As much as we would like for this not to happen, employers may not restrict what employees say on social networking pages. There are some exceptions. For example, if an employee engages in slander or reveals confidential information, this kind of behavior could be problematic. However, this is dangerous territory so it’s best to talk with your consultant or attorney before taking action. At Seay Management, our advice is to stay off the private social networking sites of your employees and, above all, do not allow supervisors and managers to “friend” employees on Facebook. And, we do not recommend that you give employees advice about what to post on their personal social networking sites.
Your Employee Handbook – At Seay Management, we have always said that your handbook should contain all the employment policies you need but none of the employment policies that could get you in trouble. Here are some examples of policies where you may want to exercise caution.

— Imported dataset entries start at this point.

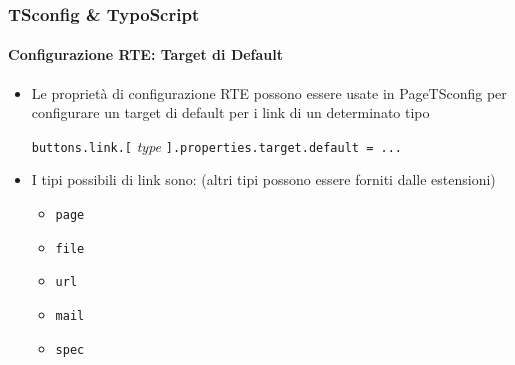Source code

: \begin{frame}[fragile]
	\frametitle{TSconfig \& TypoScript}
	\framesubtitle{Configurazione RTE: Target di Default}

	\begin{itemize}

		\item Le proprietà di configurazione RTE possono essere usate in PageTSconfig per configurare un target
			di default per i link di un determinato tipo\newline

			\small
				\texttt{buttons.link.[}
				\textit{type}
				\texttt{].properties.target.default = ...}
			\normalsize\newline

		\item I tipi possibili di link sono:\newline
			\small
				(altri tipi possono essere forniti dalle estensioni)
			\normalsize

			\begin{itemize}
				\item \texttt{page}
				\item \texttt{file}
				\item \texttt{url}
				\item \texttt{mail}
				\item \texttt{spec}
			\end{itemize}
	\end{itemize}

\end{frame}

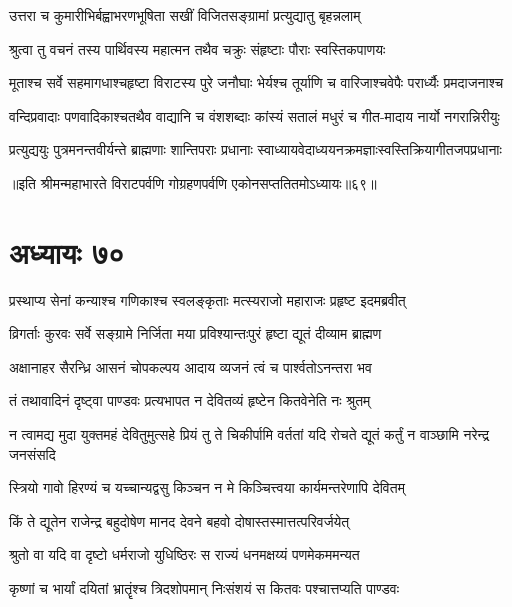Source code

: \twolineshloka
{उत्तरा च कुमारीभिर्बह्वाभरणभूषिता}
{सखीं विजितसङ्ग्रामां प्रत्युद्यातु बृहन्नलाम्}


\twolineshloka
{श्रुत्वा तु वचनं तस्य पार्थिवस्य महात्मन}
{तथैव चक्रुः संहृष्टाः पौराः स्वस्तिकपाणयः}


\twolineshloka
{मूताश्च सर्वे सहमागधाश्चहृष्टा विराटस्य पुरे जनौघाः}
{भेर्यश्च तूर्याणि च वारिजाश्चवेपैः परार्ध्यैः प्रमदाजनाश्च}


\twolineshloka
{वन्दिप्रवादाः पणवादिकाश्चतथैव वाद्यानि च वंशशब्दाः}
{कांस्यं सतालं मधुरं च गीत-मादाय नार्यो नगरान्निरीयुः}


\twolineshloka
{प्रत्युद्ययुः पुत्रमनन्तवीर्यन्ते ब्राह्मणाः शान्तिपराः प्रधानाः}
{स्वाध्यायवेदाध्ययनक्रमज्ञाःस्वस्तिक्रियागीतजपप्रधानाः}

॥इति श्रीमन्महाभारते विराटपर्वणि गोग्रहणपर्वणि एकोनसप्ततितमोऽध्यायः॥६९॥

\chapter{अध्यायः ७०}

\twolineshloka
{प्रस्थाप्य सेनां कन्याश्च गणिकाश्च स्वलङ्कृताः}
{मत्स्यराजो महाराजः प्रहृष्ट इदमब्रवीत्}


\twolineshloka
{व्रिगर्ताः कुरवः सर्वे सङ्ग्रामे निर्जिता मया}
{प्रविश्यान्तःपुरं हृष्टा द्यूतं दीव्याम ब्राह्मण}


\twolineshloka
{अक्षानाहर सैरन्ध्रि आसनं चोपकल्पय}
{आदाय व्यजनं त्वं च पार्श्वतोऽनन्तरा भव}


\twolineshloka
{तं तथावादिनं दृष्ट्वा पाण्डवः प्रत्यभापत}
{न देवितव्यं हृष्टेन कितवेनेति नः श्रुतम्}


\threelineshloka
{न त्वामद्य मुदा युक्तमहं देवितुमुत्सहे}
{प्रियं तु ते चिकीर्पामि वर्ततां यदि रोचते}
{द्यूतं कर्तुं न वाञ्छामि नरेन्द्र जनसंसदि}




\twolineshloka
{स्त्रियो गावो हिरण्यं च यच्चान्यद्वसु किञ्चन}
{न मे किञ्चित्त्वया कार्यमन्तरेणापि देवितम्}




\twolineshloka
{किं ते द्यूतेन राजेन्द्र बहुदोषेण मानद}
{देवने बहवो दोषास्तस्मात्तत्परिवर्जयेत्}


\twolineshloka
{श्रुतो वा यदि वा दृष्टो धर्मराजो युधिष्ठिरः}
{स राज्यं धनमक्षय्यं पणमेकममन्यत}


\twolineshloka
{कृष्णां च भार्यां दयितां भ्रातॄंश्च त्रिदशोपमान्}
{निःसंशयं स कितवः पश्चात्तप्यति पाण्डवः}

Some handbooks have a policy that reads, “Your pay rate is private and confidential and you may not discuss it or reveal it to other employees.” According to the NLRB, this policy restricts protected concerted activity so, on that basis, should be omitted from your employee handbook. Employees have the protected right to discuss their wages among themselves and employers may not prohibit employees from talking about their pay or revealing their pay rates to others.
Similarly, when investigating an employee complaint, we cannot require him or her to keep the investigation confidential and not speak to others about it. Employment investigations should be kept as confidential as the situation allows but, in most cases, we cannot restrict an employee from talking about it.
In the same vein, we may not restrict employees from circulating a petition, either in hard copy or digital format.
For these reasons and others, it is more important than ever to have full and open communications like a formal employee complaint procedure, an Open Door Policy, and an employee Opinion Survey every several years.
At this point, we are not recommending a full-scale revision of your employee handbook based on this latest NLRB ruling, but are recommending that you keep your ear close to the ground as these issues make their way through the system and that you remove any policy that might restrict employees’ rights to protected, concerted activity.
Severance Agreements – Some employers use severance agreements for some employees who leave, whether voluntarily or involuntarily. The NLRB is now challenging two provisions of severance agreements – (1) the confidentiality provision and (2) the non-disparagement provision. The confidentiality provision prohibits a person from discussing the amount of the severance pay and other elements of the agreement, and the non-disparagement provision usually prevents the person from making comments critical of the employer. The NLRB is taking the position that these two provisions violate the right to “protected concerted activity.” It is our opinion that your attorney should draft any severance agreement that you may decide to use.